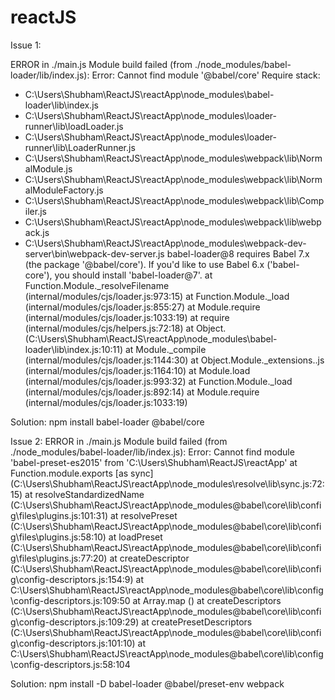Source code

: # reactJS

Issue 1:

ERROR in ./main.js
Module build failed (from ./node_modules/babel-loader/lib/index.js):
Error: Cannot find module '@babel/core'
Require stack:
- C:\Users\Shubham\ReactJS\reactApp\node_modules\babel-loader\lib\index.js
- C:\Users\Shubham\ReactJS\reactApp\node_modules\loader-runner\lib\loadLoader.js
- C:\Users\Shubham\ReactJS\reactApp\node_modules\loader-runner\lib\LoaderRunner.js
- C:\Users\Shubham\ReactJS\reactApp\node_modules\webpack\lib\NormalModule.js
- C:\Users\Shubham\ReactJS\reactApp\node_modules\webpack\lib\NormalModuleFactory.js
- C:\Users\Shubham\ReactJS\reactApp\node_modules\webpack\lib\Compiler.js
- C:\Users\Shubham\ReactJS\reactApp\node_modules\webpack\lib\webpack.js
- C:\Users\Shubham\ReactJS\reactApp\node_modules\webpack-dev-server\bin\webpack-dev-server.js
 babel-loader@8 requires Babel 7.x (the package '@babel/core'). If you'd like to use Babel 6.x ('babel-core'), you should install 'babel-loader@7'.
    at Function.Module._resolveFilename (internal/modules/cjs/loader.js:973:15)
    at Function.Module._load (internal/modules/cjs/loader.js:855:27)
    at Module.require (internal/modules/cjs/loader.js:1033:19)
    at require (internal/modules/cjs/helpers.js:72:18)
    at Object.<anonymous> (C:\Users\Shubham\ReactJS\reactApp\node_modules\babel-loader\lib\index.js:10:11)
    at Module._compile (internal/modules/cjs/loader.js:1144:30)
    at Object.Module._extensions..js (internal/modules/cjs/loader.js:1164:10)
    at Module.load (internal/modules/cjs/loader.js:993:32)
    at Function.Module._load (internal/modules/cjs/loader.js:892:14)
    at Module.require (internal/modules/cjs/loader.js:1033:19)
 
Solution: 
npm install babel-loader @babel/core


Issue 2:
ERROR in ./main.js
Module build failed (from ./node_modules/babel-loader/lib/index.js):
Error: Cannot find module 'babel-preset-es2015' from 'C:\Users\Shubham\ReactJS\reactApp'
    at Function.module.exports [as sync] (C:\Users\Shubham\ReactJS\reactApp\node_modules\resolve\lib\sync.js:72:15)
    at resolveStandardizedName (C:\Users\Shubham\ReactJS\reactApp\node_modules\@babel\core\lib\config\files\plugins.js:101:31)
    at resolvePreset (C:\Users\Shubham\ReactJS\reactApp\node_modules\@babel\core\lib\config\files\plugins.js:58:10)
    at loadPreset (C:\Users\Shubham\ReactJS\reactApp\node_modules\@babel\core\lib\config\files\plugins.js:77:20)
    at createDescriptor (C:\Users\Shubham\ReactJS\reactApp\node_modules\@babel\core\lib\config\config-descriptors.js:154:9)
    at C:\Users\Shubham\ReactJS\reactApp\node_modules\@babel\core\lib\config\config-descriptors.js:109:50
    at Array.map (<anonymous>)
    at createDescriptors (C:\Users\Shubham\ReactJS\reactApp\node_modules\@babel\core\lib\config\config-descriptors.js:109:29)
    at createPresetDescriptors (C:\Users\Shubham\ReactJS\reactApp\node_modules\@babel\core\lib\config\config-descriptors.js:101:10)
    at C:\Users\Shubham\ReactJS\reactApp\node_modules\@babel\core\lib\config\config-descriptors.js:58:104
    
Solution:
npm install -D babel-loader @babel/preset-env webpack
+++
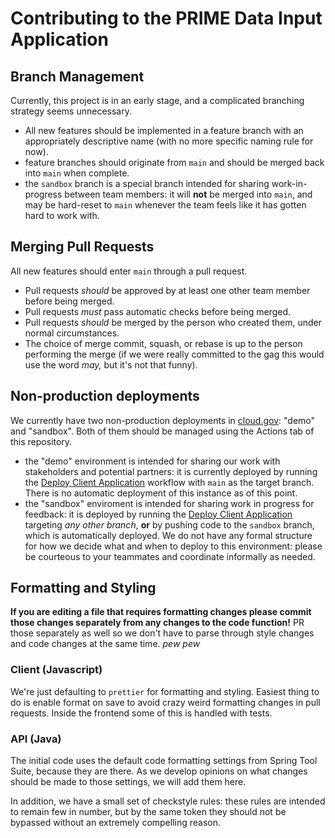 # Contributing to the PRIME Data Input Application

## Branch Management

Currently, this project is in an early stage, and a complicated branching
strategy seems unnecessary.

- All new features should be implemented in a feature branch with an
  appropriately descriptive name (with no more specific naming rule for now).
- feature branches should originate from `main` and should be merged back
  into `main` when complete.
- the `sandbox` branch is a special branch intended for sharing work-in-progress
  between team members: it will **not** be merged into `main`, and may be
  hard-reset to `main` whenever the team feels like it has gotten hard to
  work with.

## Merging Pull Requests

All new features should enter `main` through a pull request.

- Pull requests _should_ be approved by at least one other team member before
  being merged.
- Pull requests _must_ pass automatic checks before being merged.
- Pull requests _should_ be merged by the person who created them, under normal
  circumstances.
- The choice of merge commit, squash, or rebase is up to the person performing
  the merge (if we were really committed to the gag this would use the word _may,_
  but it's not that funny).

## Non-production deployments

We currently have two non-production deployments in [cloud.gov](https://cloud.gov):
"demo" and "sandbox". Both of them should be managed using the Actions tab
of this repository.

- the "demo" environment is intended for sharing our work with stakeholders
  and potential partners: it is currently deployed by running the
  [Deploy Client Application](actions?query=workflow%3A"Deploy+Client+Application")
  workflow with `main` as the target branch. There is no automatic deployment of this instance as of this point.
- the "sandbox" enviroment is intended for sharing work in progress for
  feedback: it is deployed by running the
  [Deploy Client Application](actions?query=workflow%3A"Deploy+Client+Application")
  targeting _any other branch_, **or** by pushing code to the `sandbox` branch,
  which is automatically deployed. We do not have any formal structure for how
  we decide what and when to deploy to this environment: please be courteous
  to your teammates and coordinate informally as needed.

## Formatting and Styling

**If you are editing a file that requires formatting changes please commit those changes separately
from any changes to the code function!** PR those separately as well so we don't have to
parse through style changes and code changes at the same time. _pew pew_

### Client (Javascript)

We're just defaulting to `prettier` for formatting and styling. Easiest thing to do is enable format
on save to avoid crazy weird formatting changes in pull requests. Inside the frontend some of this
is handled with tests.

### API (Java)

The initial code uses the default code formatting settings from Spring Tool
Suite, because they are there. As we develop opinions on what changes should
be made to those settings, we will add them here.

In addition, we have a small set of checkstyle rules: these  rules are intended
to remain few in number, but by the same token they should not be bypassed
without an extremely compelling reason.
+++
**Task item**
An exact transcription is needed of the lines from the one with "Source code" to the one with "at require (internal/modules/cjs/helpers.js:72:18)" above, both ends included, with pictures left out.

**Solution to this exercise**
Source code

: # reactJS

Issue 1:

ERROR in ./main.js
Module build failed (from ./node_modules/babel-loader/lib/index.js):
Error: Cannot find module '@babel/core'
Require stack:
- C:\Users\Shubham\ReactJS\reactApp\node_modules\babel-loader\lib\index.js
- C:\Users\Shubham\ReactJS\reactApp\node_modules\loader-runner\lib\loadLoader.js
- C:\Users\Shubham\ReactJS\reactApp\node_modules\loader-runner\lib\LoaderRunner.js
- C:\Users\Shubham\ReactJS\reactApp\node_modules\webpack\lib\NormalModule.js
- C:\Users\Shubham\ReactJS\reactApp\node_modules\webpack\lib\NormalModuleFactory.js
- C:\Users\Shubham\ReactJS\reactApp\node_modules\webpack\lib\Compiler.js
- C:\Users\Shubham\ReactJS\reactApp\node_modules\webpack\lib\webpack.js
- C:\Users\Shubham\ReactJS\reactApp\node_modules\webpack-dev-server\bin\webpack-dev-server.js
 babel-loader@8 requires Babel 7.x (the package '@babel/core'). If you'd like to use Babel 6.x ('babel-core'), you should install 'babel-loader@7'.
    at Function.Module._resolveFilename (internal/modules/cjs/loader.js:973:15)
    at Function.Module._load (internal/modules/cjs/loader.js:855:27)
    at Module.require (internal/modules/cjs/loader.js:1033:19)
    at require (internal/modules/cjs/helpers.js:72:18)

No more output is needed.